British Ambassador to Italy
- Incumbent
- Assumed office June 2026
- Monarch: Charles III
- Prime Minister: Keir Starmer Andy Burnham
- Preceded by: Edward Llewellyn

British Ambassador to Iraq
- In office September 2019 – July 2021
- Monarch: Elizabeth II
- Prime Minister: Boris Johnson
- Preceded by: Jonathan Wilks
- Succeeded by: Mark Bryson-Richardson

= Stephen Hickey (diplomat) =

British diplomat

Stephen Benedict Hickey is a British diplomat who served as the ambassador to Iraq for 2019–2021.

In June 2026, he took up the role as ambassador to Italy.

==Biography==
Hickey is from Bromley, his father is Edward (Eddie) Hickey of England, UK. He attended St Olave's Grammar School for secondary education.

He holds a BA in Philosophy, Politics and Economics from the University of Oxford. He has worked as a diplomat in several Arab League countries including Egypt, Libya and Syria, in which he served as a deputy ambassador in the latter from 2010 to 2011, as he was evacuated during the Syrian civil war.

In September 2019, he became the British ambassador to Iraq. In July 2020, he received death threats from the Iraqi Harakat Hezbollah al-Nujaba, due to his comments that Iraq was being held back by "armed groups operating outside state control".

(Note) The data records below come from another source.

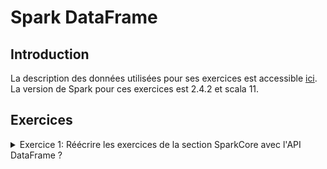 # Spark DataFrame

## Introduction
La description des données utilisées pour ses exercices est accessible [ici](https://github.com/Ahmed-Gater/spark-in-practice/blob/master/datasetdescription.md).
La version de Spark pour ces exercices est 2.4.2 et scala 11.  

## Exercices

<details><summary>Exercice 1: Réécrire les exercices de la section SparkCore avec l'API DataFrame ?</summary>
<p>

<details><summary>Solution de l'exercice 2: Charger le fichier des ventes (sales.csv) dans un DataFrame

```
DataSet<Row> salesAsDF = ...
```

</summary>  
<p>
  
#### Un fichier peut être chargé en laissant l'API inférrer le schéma ou définir son propre schéma avec DataTypes !!!
```
// Version 1: Charger sans schéma
Dataset<Row> salesAsDFWithoutSchemaInferring = sparkSession
                .read()
                .format("csv")
                .option("sep", ";")
                .option("header", "false")
                .load(filePath);

// Version 2: Charger le fichier en définissant un schéma
ArrayList<StructField> fields = new ArrayList<>(
                Arrays.asList(
                        DataTypes.createStructField("PRODUCT_ID", DataTypes.LongType, true),
                        DataTypes.createStructField("TIME_ID", DataTypes.IntegerType, true),
                        DataTypes.createStructField("CUSTOMER_ID", DataTypes.LongType, true),
                        DataTypes.createStructField("PROMOTION_ID", DataTypes.LongType, true),
                        DataTypes.createStructField("STORE_ID", DataTypes.IntegerType, true),
                        DataTypes.createStructField("STORE_SALES", DataTypes.DoubleType, true),
                        DataTypes.createStructField("STORE_COST", DataTypes.DoubleType, true),
                        DataTypes.createStructField("UNIT_SALES", DataTypes.DoubleType, true)
                ));
StructType schema = DataTypes.createStructType(fields);
Dataset<Row> salesAsDFWithSchemaDefined = sparkSession
                .read()
                .format("csv")
                .option("sep", ";")
                .option("header", "false")
                .schema(schema)
                .load(filePath);
```

avec les schémas correspondant:

```
// Printing schema of dataframe loaded by inferring schema
salesAsDFWithoutSchemaInferring.printSchema() ;
root
 |-- _c0: string (nullable = true)
 |-- _c1: string (nullable = true)
 |-- _c2: string (nullable = true)
 |-- _c3: string (nullable = true)
 |-- _c4: string (nullable = true)
 |-- _c5: string (nullable = true)
 |-- _c6: string (nullable = true)
 |-- _c7: string (nullable = true)


// Printing schema of dataframe loaded by defining schema
salesAsDFWithSchemaDefined.printSchema() ;
root
 |-- PRODUCT_ID: long (nullable = true)
 |-- TIME_ID: integer (nullable = true)
 |-- CUSTOMER_ID: long (nullable = true)
 |-- PROMOTION_ID: long (nullable = true)
 |-- STORE_ID: integer (nullable = true)
 |-- STORE_SALES: double (nullable = true)
 |-- STORE_COST: double (nullable = true)
 |-- UNIT_SALES: double (nullable = true)
```
</p>
</details>

<details><summary>Solution de l'exercice 3: charger le fichier des ventes (sales.csv) dans une Dataset<Sale>

```
Dataset<Sale> as  = ...
```
</summary>  

#### On peut transformer un Dataset\<Row> à un Dataset\<Sale> en utilisant un encoder ou un aprés mapping du dataframe (si on veut dériver des objets avant d'appliquer l'encoder) !!!

```
// Version 1: transformer avec un encoder
ArrayList<StructField> fields = new ArrayList<>(
                Arrays.asList(
                        DataTypes.createStructField("productId", DataTypes.LongType, true),
                        DataTypes.createStructField("timeId", DataTypes.IntegerType, true),
                        DataTypes.createStructField("customerId", DataTypes.LongType, true),
                        DataTypes.createStructField("promotionId", DataTypes.LongType, true),
                        DataTypes.createStructField("storeId", DataTypes.IntegerType, true),
                        DataTypes.createStructField("storeSales", DataTypes.DoubleType, true),
                        DataTypes.createStructField("storeCost", DataTypes.DoubleType, true),
                        DataTypes.createStructField("unitSales", DataTypes.DoubleType, true)
                ));
StructType schema = DataTypes.createStructType(fields);
Dataset<Row> salesAsDF = sparkSession
                .read()
                .format("csv")
                .option("sep", ";")
                .option("header", "false")
                .schema(schema)
                .load(filePath);
Encoder<Sale> saleEncoder = Encoders.bean(Sale.class);
Dataset<Sale> as = salesAsDF.as(saleEncoder);
as.printSchema();

// Version 2: transformer avec une Map
ArrayList<StructField> fields = new ArrayList<>(
                Arrays.asList(
                        DataTypes.createStructField("productId", DataTypes.LongType, true),
                        DataTypes.createStructField("timeId", DataTypes.IntegerType, true),
                        DataTypes.createStructField("customerId", DataTypes.LongType, true),
                        DataTypes.createStructField("promotionId", DataTypes.LongType, true),
                        DataTypes.createStructField("storeId", DataTypes.IntegerType, true),
                        DataTypes.createStructField("storeSales", DataTypes.DoubleType, true),
                        DataTypes.createStructField("storeCost", DataTypes.DoubleType, true),
                        DataTypes.createStructField("unitSales", DataTypes.DoubleType, true)
                ));
StructType schema = DataTypes.createStructType(fields);
Dataset<Row> salesAsDF = sparkSession
                .read()
                .format("csv")
                .option("sep", ";")
                .option("header", "false")
                .schema(schema)
                .load(filePath);

Dataset<Sale> salesAsDataSet = salesAsDF.map((MapFunction<Row, Sale>) row -> Sale
                .builder()
                .productId((Integer) row.get(0))
                .timeId((Integer) row.get(1))
                .customerId((Long) row.get(2))
                .promotionId((Integer) row.get(3))
                .storeId((Integer) row.get(4))
                .storeSales((Double) row.get(5))
                .storeCost((Double) row.get(6))
                .unitSales((Double) row.get(7))
                .build(), 
                Encoders.bean(Sale.class));
salesAsDataSet.printSchema();
```
Et les schémas du DataSet est:

```
// Schema avec la version 1
root
 |-- productId: long (nullable = true)
 |-- timeId: integer (nullable = true)
 |-- customerId: long (nullable = true)
 |-- promotionId: long (nullable = true)
 |-- storeId: integer (nullable = true)
 |-- storeSales: double (nullable = true)
 |-- storeCost: double (nullable = true)
 |-- unitSales: double (nullable = true)

// Schema avec la version 2
root
 |-- customerId: long (nullable = true)
 |-- productId: integer (nullable = true)
 |-- promotionId: integer (nullable = true)
 |-- storeCost: double (nullable = true)
 |-- storeId: integer (nullable = true)
 |-- storeSales: double (nullable = true)
 |-- timeId: integer (nullable = true)
 |-- unitSales: double (nullable = true)


```
</details>

<details><summary>Solution de l'exercice 4 avec DataFrame: Calculer le chiffre d'affaire par magasin

```
Le résultat peut correspondre à: 
+-------+------------------+
|storeId|        sum(rowCA)|
+-------+------------------+
|     12| 265012.0099999998|
|     22|18206.400000000005|
|      1|164537.21000000037|
|     13| 537768.1800000002|
|      6| 310913.3200000007|
...
```
</summary>  

#### On peut le faire avec la méthode groupBy et sum ou bien avec la fonction agg !!!

* Solution avec groupBy et sum

```
ArrayList<StructField> fields = new ArrayList<>(
                Arrays.asList(
                        DataTypes.createStructField("productId", DataTypes.LongType, true),
                        DataTypes.createStructField("timeId", DataTypes.IntegerType, true),
                        DataTypes.createStructField("customerId", DataTypes.LongType, true),
                        DataTypes.createStructField("promotionId", DataTypes.LongType, true),
                        DataTypes.createStructField("storeId", DataTypes.IntegerType, true),
                        DataTypes.createStructField("storeSales", DataTypes.DoubleType, true),
                        DataTypes.createStructField("storeCost", DataTypes.DoubleType, true),
                        DataTypes.createStructField("unitSales", DataTypes.DoubleType, true)
                ));
StructType schema = DataTypes.createStructType(fields);
Dataset<Row> salesAsDF = sparkSession
                .read()
                .format("csv")
                .option("sep", ";")
                .option("header", "false")
                .schema(schema)
                .load(filePath);
Dataset<Row> caByStore = salesAsDF.select(col("storeId"), col("storeSales").multiply(col("unitSales")).as("rowCA"))
                .groupBy(col("storeId"))
                .sum("rowCA").as("ca");
caByStore.show();
```

* Solution avec groupBy et agg (plusieurs fonctions d'aggrégation sont implémentées)
```
Dataset<Row> caByStore = salesAsDF.select(col("storeId"), col("storeSales").multiply(col("unitSales")).as("rowCA"))
                .groupBy(col("storeId"))
                .agg(sum(col("rowCA")));
```

Le résultat ressemble à:
```
+-------+------------------+
|storeId|        sum(rowCA)|
+-------+------------------+
|     12| 265012.0099999998|
|     22|18206.400000000005|
|      1|164537.21000000037|
|     13| 537768.1800000002|
|      6| 310913.3200000007|
```

</details>

<details><summary>Solution de l'exercice 5 avec DataFrame: Calculer le nombre d'unités vendues par magasin

```
Map<Integer, Long> numberUnitsByStore = ...
avec un résultat correspondant à: 
Magasin : 5 a un vendu : 1298 unités
Magasin : 10 a un vendu : 7898 unités
Magasin : 24 a un vendu : 15732 unités
Magasin : 14 a un vendu : 2593 unités
...
```
</summary>  

#### Utiliser la fonction agg présentée dans l'exercice 4 
```
ArrayList<StructField> fields = new ArrayList<>(
                Arrays.asList(
                        DataTypes.createStructField("productId", DataTypes.LongType, true),
                        DataTypes.createStructField("timeId", DataTypes.IntegerType, true),
                        DataTypes.createStructField("customerId", DataTypes.LongType, true),
                        DataTypes.createStructField("promotionId", DataTypes.LongType, true),
                        DataTypes.createStructField("storeId", DataTypes.IntegerType, true),
                        DataTypes.createStructField("storeSales", DataTypes.DoubleType, true),
                        DataTypes.createStructField("storeCost", DataTypes.DoubleType, true),
                        DataTypes.createStructField("unitSales", DataTypes.DoubleType, true)
                ));
StructType schema = DataTypes.createStructType(fields);
Dataset<Row> salesAsDF = sparkSession
                .read()
                .format("csv")
                .option("sep", ";")
                .option("header", "false")
                .schema(schema)
                .load(filePath);
Dataset<Row> agg = salesAsDF.select(col("storeId"), col("unitSales"))
                .groupBy(col("storeId"))
                .agg(count("unitSales"));
List<Row> rows = agg.collectAsList();
Map<Integer, Long>  storeUnitSales = new HashedMap() ;
rows.stream().forEach(s -> storeUnitSales.put(s.getInt(0),s.getLong(1)));
```

</details>

<details><summary>Solution de l'exercice 6 avec DataFrame: Calculer le chiffre d'affaire par région.  

```
JavaPairRDD<Integer, Double> caByRegion = ...
avec un résultat correspondant à: 
Region : 23 avec un CA : 537768.1800000002
Region : 89 avec un CA : 151039.54000000007
Region : 26 avec un CA : 265264.4699999993
Region : 47 avec un CA : 310913.3200000007
Region : 2 avec un CA : 76719.89
...
```
</summary>

#### Le moteur sql trouvera lui-même quel schéma de jointure le mieux adapté aux datasets ou le forcer à broadcaster le store.csv dataset !!!

```
// Lecture du fichier store à broadcaster (fichier très petit)
Dataset<Row> storesAsDF = sparkSession
                .read()
                .format("csv")
                .option("sep", ";")
                .option("header", "false")
                .schema(Store.SCHEMA)
                .load(storeFilePath)
                .select(col("id"),col("regionId")) ;
// Charger le fichier sales.csv
Dataset<Row> salesAsDF = sparkSession
                .read()
                .format("csv")
                .option("sep", ";")
                .option("header", "false")
                .schema(Sale.SCHEMA)
                .load(salesFilePath);
// Sans broadcast
Dataset<Row> caByRegion = salesAsDF.join(storesAsDF, salesAsDF.col("storeId").equalTo(storesAsDF.col("id")))
                .groupBy(col("storeId"))
                .agg(sum(col("storeSales").multiply(col("unitSales"))).as("regionCA"));

// En forçant le broadcast
Dataset<Row> caByRegionWithBroadcast = salesAsDF.join(broadcast(storesAsDF), salesAsDF.col("storeId").equalTo(storesAsDF.col("id")))
                .groupBy(col("storeId"))
                .agg(sum(col("storeSales").multiply(col("unitSales"))).as("regionCA"));
```

</details>

<details><summary>Solution de l'exercice 7 avec DataFrame: Comparer les ventes (en termes de CA) entre les premiers trimestres (Q1) de 1997 et 1998    

```
JavaPairRDD<Integer, Double>  yearCAQuarter= ...

CA Q1 de l'année 1997 : 460615.02999999735
CA Q1 de l'année 1998 : 965701.8800000021
...
```

</summary>

```
// Lecture du fichier store à broadcaster (fichier très petit)
Dataset<Row> times = sparkSession
                .read()
                .format("csv")
                .option("sep", ";")
                .option("header", "false")
                .schema(TimeByDay.SCHEMA)
                .load(timeByDayFilePath)
                .where(col("quarter").equalTo(quarter))
                .select(col("timeId"),col("theYear")) ;


// Charger le fichier sales.csv
Dataset<Row> salesAsDF = sparkSession
                .read()
                .format("csv")
                .option("sep", ";")
                .option("header", "false")
                .schema(Sale.SCHEMA)
                .load(salesFilePath);

Dataset<Row> caByQuarter = salesAsDF.join(broadcast(times), salesAsDF.col("timeId").equalTo(times.col("timeId")), "right_outer");
caByQuarter.show();

```

</details>

<details><summary>Solution de l'exercice 8 avec DataFrame:       

```
Création du client ES: ESClient es = new ESClient("localhost",9200)  
Envoi de documents vers ES: es.index("sales",map);
...
```

</summary>
La fonction util.rowToMap transforme une Row à une Map indexable sur Elasticsearch
```
// Charger le fichier sales.csv
Dataset<Row> salesAsDF = sparkSession
                .read()
                .format("csv")
                .option("sep", ";")
                .option("header", "false")
                .schema(Sale.SCHEMA)
                .load(salesFilePath);

salesAsDF.foreachPartition(new ForeachPartitionFunction<Row>() {
            ESClient es = new ESClient("localhost",9200) ;
            @Override
            public void call(Iterator<Row> iterator) throws Exception {
                iterator.forEachRemaining(sale -> {
                    es.index("sales",Util.rowToMap(sale));
                });
            }
        });
```
</details>

<details><summary>Exercice 9 avec DataFrame: calculer le chiffre d'affaires généré par niveau d'instruction (colonne education du fichier customer.csv.
  Petite contrainte, le fichier customer.csv ne peut pas être broadcasté en l'état.
  Le résultat attendu est:
  
  ```
  Education level : Graduate Degree a un chiffre d'affaires : 284358.7000000002
  Education level : High School Degree a un chiffre d'affaires : 1614680.6999999923
  Education level : Partial College a un chiffre d'affaires : 506574.38000000064
  Education level : Bachelors Degree a un chiffre d'affaires : 1394302.7699999944
  Education level : Partial High School a un chiffre d'affaires : 1650653.7099999934
  ```
  
  </summary>
  L'idée de cette question est quand on fait une jointure, on réduit au maximum les données sur lesquelles on ne garde que les donnée nécessaires à la jointure pour réduire le coût du shuffling. 
  
  ```
  JavaPairRDD<Long, String> customerEducationLevel = JavaSparkContext.fromSparkContext(sparkSession.sparkContext())
                .textFile(customerFilePath)
                .mapToPair((PairFunction<String, Long, String>) s -> {
                    Customer parse = Customer.parse(s);
                    return new Tuple2<>(parse.getCustomerId(), parse.getEducation());
                });

        JavaPairRDD<Long, Double> customerSales = JavaSparkContext.fromSparkContext(sparkSession.sparkContext())
                .textFile(salesFilePath)
                .mapToPair((PairFunction<String, Long, Double>) s -> {
                            Sale parse = Sale.parse(s);
                            return new Tuple2<>(parse.getCustomerId(), parse.getUnitSales() * parse.getStoreSales());
                        }
                );
        JavaPairRDD<String, Double> educationExpenses =
                customerSales.join(customerEducationLevel)
                        .values()
                        .mapToPair((PairFunction<Tuple2<Double, String>, String, Double>) t ->
                                    new Tuple2<>(t._2(), t._1()))
                        .reduceByKey((Function2<Double, Double, Double>) (o, o2) -> o + o2);
        educationExpenses.collectAsMap().forEach((k,v) -> System.out.println("Education level : " + k + " a un chiffre d'affaires : " + v));
  ```
     
  </details>


<details><summary>Exercice 10 avec DataFrame: similaire à l'exercice 8 mais en stockant les résultats sous format CSV sur HDFS.
  </summary>
  
  L'idée est de transformer le résultat de l'enrichissement à une JavaRDD<String> où chaque entrée représente l'objet enrichi sours format CSV. 
  
  ```
  JavaSparkContext.fromSparkContext(sparkSession.sparkContext())
                .textFile(salesFilePath)
                .map((Function<String, Sale>) s -> Sale.parse(s))
                .map(s -> s.toCSVFormat(";"))
                .saveAsTextFile("data/salesenriched.csv");
  ```
  
  </details>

He was Director Middle East and North Africa at the Foreign, Commonwealth & Development Office (FCDO) until March 2026.

Hickey was appointed Companion of the Order of St Michael and St George (CMG) in the 2026 New Year Honours for services to British Foreign Policy.

==Personal life==
He is married to Laura Madelaine Hickey and has three sons. He can speak fluent Arabic.